What this task involves
Collect each line of the records containing the string "Trainer".

Data shown
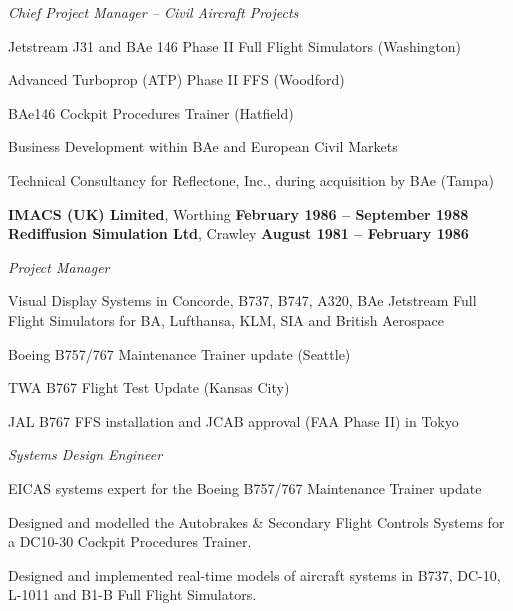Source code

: \documentclass[10pt]{article}
\newenvironment{outerlist}[1][\enskip\textbullet]%
        {\begin{itemize}[#1]}{\end{itemize}%
         \vspace{-.6\baselineskip}}
\newenvironment{innerlist}[1][\enskip\textbullet]%
        {\begin{compactitem}[#1]}{\end{compactitem}}
\newcommand{\blankline}{\quad\pagebreak[2]}
\begin{document}
\begin{innerlist}

\item[] \textit{Chief Project Manager -- Civil Aircraft Projects}%
\begin{innerlist}
\item Jetstream J31 and BAe 146 Phase II Full Flight Simulators (Washington)
\item Advanced Turboprop (ATP) Phase II FFS (Woodford)
\item BAe146 Cockpit Procedures Trainer (Hatfield)
\item Business Development within BAe and European Civil Markets
\item Technical Consultancy for Reflectone, Inc., during acquisition by BAe (Tampa)

\end{innerlist}

\end{innerlist}

\blankline

\textbf{IMACS (UK) Limited}, Worthing        \hfill \textbf{February 1986 -- September 1988}\\
\textbf{Rediffusion Simulation Ltd}, Crawley        \hfill \textbf{August 1981 -- February 1986}

\begin{outerlist}
\item[] \textit{Project Manager}%
	\begin{innerlist}
	\item Visual Display Systems in Concorde, B737, B747, A320, BAe Jetstream Full Flight Simulators for BA, Lufthansa, KLM, SIA and British Aerospace
	\item Boeing B757/767 Maintenance Trainer update (Seattle)
	\item TWA B767 Flight Test Update (Kansas City)
	\item JAL B767 FFS installation and JCAB approval (FAA Phase II) in Tokyo
	\end{innerlist}

\item[] \textit{Systems Design Engineer} %
	\begin{innerlist}
	\item EICAS systems expert for the Boeing B757/767 Maintenance Trainer update
	\item Designed and modelled the Autobrakes \& Secondary Flight Controls Systems for a DC10-30 Cockpit Procedures Trainer.
	\item Designed and implemented real-time models of aircraft systems in B737, DC-10, L-1011 and B1-B Full Flight Simulators.
	\end{innerlist}
\end{outerlist}
\end{document}
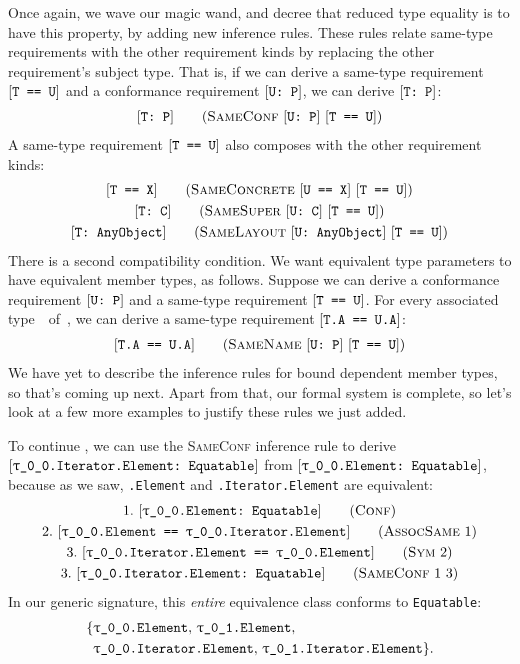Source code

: \documentclass[../generics]{subfiles}
\begin{document}
Once again, we wave our magic wand, and decree that reduced type equality is to have this property, by adding new inference rules. These rules relate same-type requirements with the other requirement kinds by replacing the other requirement's subject type. That is, if we can derive a same-type requirement $[\texttt{T == U}]$ and a conformance requirement $[\texttt{U:~P}]$, we can derive $[\texttt{T:~P}]$:
\begin{gather*}
\SameConfStepDef
\end{gather*}
A same-type requirement $[\texttt{T == U}]$ also composes with the other requirement kinds:
\begin{gather*}
\SameConcreteStepDef\\
\SameSuperStepDef\\
\SameLayoutStepDef
\end{gather*}
There is a second compatibility condition. We want equivalent type parameters to have equivalent member types, as follows. Suppose we can derive a conformance requirement $[\texttt{U:~P}]$ and a same-type requirement $[\texttt{T == U}]$. For every associated type~\nA\ of~\tP, we can derive a same-type requirement $[\texttt{T.A == U.A}]$:
\begin{gather*}
\SameNameStepDef
\end{gather*}
We have yet to describe the inference rules for bound dependent member types, so that's coming up next. Apart from that, our formal system is complete, so let's look at a few more examples to justify these rules we just added.

\begin{example}
To continue , we can use the \textsc{SameConf} inference rule to derive $\ConfReq{\rT.Iterator.Element}{Equatable}$ from $\ConfReq{\rT.Element}{Equatable}$, because as we saw, \texttt{\rT.Element} and \texttt{\rT.Iterator.Element} are equivalent:
\begin{gather*}
\ConfStep{\rT.Element}{Equatable}{1}\\
\AssocSameStep{1}{\rT.Element}{\rT.Iterator.Element}{2}\\
\SymStep{2}{\rT.Iterator.Element}{\rT.Element}{3}\\
\SameConfStep{1}{3}{$\rT$.Iterator.Element}{Equatable}{3}
\end{gather*}
In our generic signature, this \emph{entire} equivalence class conforms to \texttt{Equatable}:
\begin{align*}
\{&\texttt{\rT.Element},\,\texttt{\rU.Element},\,\\
&\texttt{\rT.Iterator.Element},\,\texttt{\rU.Iterator.Element}\}.
\end{align*}
\end{example}
\end{document}
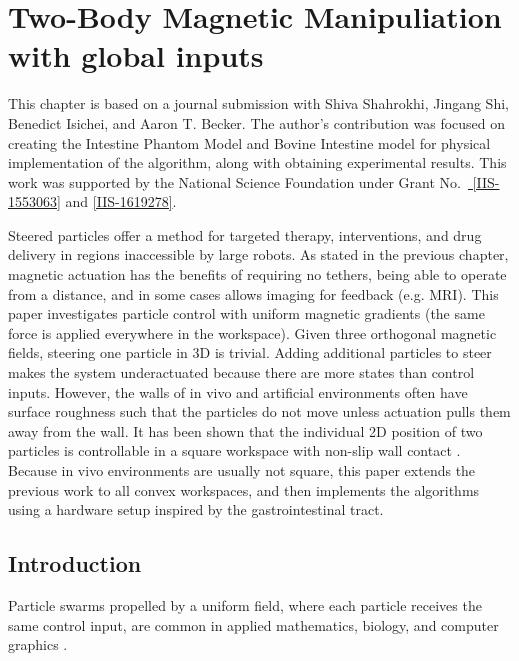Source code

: \chapter[Two-Body Magnetic Manipulation with global inputs]{Two-Body Magnetic Manipuliation with global inputs}\label{chap-wallFriction}



This chapter is based on a journal submission with  Shiva Shahrokhi, Jingang Shi,  Benedict Isichei, and Aaron T. Becker.
The author's contribution was focused on creating the Intestine Phantom Model and Bovine Intestine model for physical implementation of the algorithm, along with obtaining experimental results. 
This work was supported by the National Science Foundation under Grant No.\ \href{http://nsf.gov/awardsearch/showAward?AWD_ID=1553063}{ [IIS-1553063]} and \href{http://nsf.gov/awardsearch/showAward?AWD_ID=1619278}{[IIS-1619278]}.


Steered particles offer a method for targeted therapy, interventions, and drug delivery in regions inaccessible by large robots.
As stated in the previous chapter, magnetic actuation has the benefits of requiring no tethers, being able to operate from a distance, and in some cases allows imaging for feedback (e.g. MRI).
This paper investigates particle control with uniform magnetic gradients (the same force is applied everywhere in the workspace).
Given three orthogonal magnetic fields, steering one particle in 3D is trivial. 
Adding additional particles to steer makes the system underactuated because there are more states than control inputs. 
However, the walls of in vivo and artificial environments often have surface roughness such that the particles do not move unless actuation pulls them away from the wall.
It has been shown that the individual 2D position of two particles is controllable in a square workspace with non-slip wall contact \cite{shahrokhi2017algorithms}.
Because in vivo environments are usually not square, this paper extends the previous work to all convex workspaces, and then implements the algorithms using a hardware setup inspired by the gastrointestinal tract.


\section{Introduction}\label{sec:Intro}
Particle swarms propelled by a uniform field, where each particle  receives the same control input, are common in applied mathematics, biology, and computer graphics \cite{Peyer2013,Shirai2005,Chiang2011}.



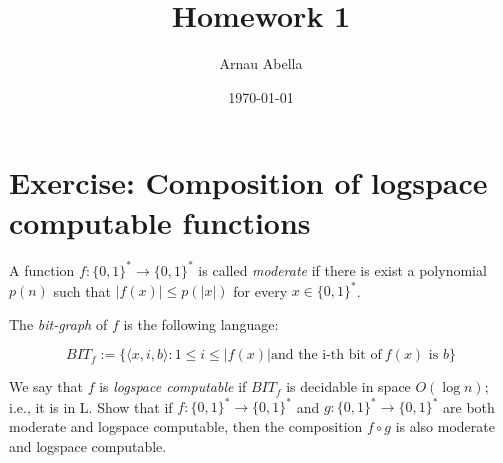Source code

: \documentclass[12pt, a4paper]{article}
\title{Homework 1}
\author{Arnau Abella}
\date{\today}
\begin{document}
\section{Exercise: Composition of logspace computable functions}

A function $f : \{ 0,1 \} ^* \to \{ 0,1 \} ^*$ is called \textit{moderate} if there is exist a polynomial $p(n)$ such that $|f(x)| \leq p(|x|)$ for every $x \in \{ 0, 1 \} ^*$.


The \textit{bit-graph} of $f$ is the following language:


\[
BIT_f := \{  \langle x, i, b\rangle : 1 \leq i \leq |f(x)| \text{and the i-th bit of}\ f(x) \text{ is } b \}
\]


We say that $f$ is \textit{logspace computable} if $BIT_f$ is decidable in space $O(\log n)$; i.e., it is in L. Show that if $f : \{ 0,1 \} ^* \to \{ 0,1 \} ^*$ and $g : \{ 0,1 \} ^* \to \{ 0,1 \} ^*$ are both moderate and logspace computable, then the composition $f \circ g$ is also moderate and logspace computable.
\end{document}
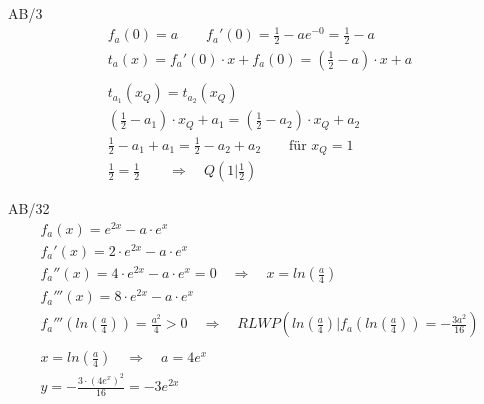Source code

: \begin{exercise}{AB/3}
  \begin{gather*}
    f_a(0) = a \qquad f_a'(0) = \frac{1}{2} - ae^{-0} = \frac{1}{2} - a \\
    t_a(x) = f_a'(0) \cdot x + f_a(0) = (\frac{1}{2} - a) \cdot x + a \\\\
    t_{a_1}(x_Q) = t_{a_2}(x_Q) \\
    (\frac{1}{2} - a_1) \cdot x_Q + a_1 = (\frac{1}{2} - a_2) \cdot x_Q + a_2\\
    \frac{1}{2} - a_1 + a_1 = \frac{1}{2} - a_2 + a_2 \qquad \text{für } x_Q = 1 \\
    \frac{1}{2} = \frac{1}{2} \qquad\Rightarrow\quad Q(1|\frac{1}{2})
  \end{gather*}
\end{exercise}
\begin{exercise}{AB/32}
  \begin{gather*}
    f_a(x) = e^{2x} - a \cdot e^x \\
    f_a'(x) = 2 \cdot e^{2x} - a \cdot e^x \\
    f_a''(x) = 4 \cdot e^{2x} - a \cdot e^x = 0 \quad\Rightarrow\quad x = ln(\frac{a}{4}) \\
    f_a'''(x) = 8 \cdot e^{2x} - a \cdot e^x \\
    f_a'''(ln(\frac{a}{4})) = \frac{a^2}{4} > 0 \quad\Rightarrow\quad RLWP(ln(\frac{a}{4})|f_a(ln(\frac{a}{4})) = -\frac{3a^2}{16}) \\\\
    x = ln(\frac{a}{4}) \quad\Rightarrow\quad a = 4e^x \\
    y = -\frac{3 \cdot (4e^x)^2}{16} = -3e^{2x}
  \end{gather*}
\end{exercise}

Finished exercise
\item BAe146 Cockpit Procedures Trainer (Hatfield)
	\item Boeing B757/767 Maintenance Trainer update (Seattle)
	\item EICAS systems expert for the Boeing B757/767 Maintenance Trainer update
	\item Designed and modelled the Autobrakes \& Secondary Flight Controls Systems for a DC10-30 Cockpit Procedures Trainer.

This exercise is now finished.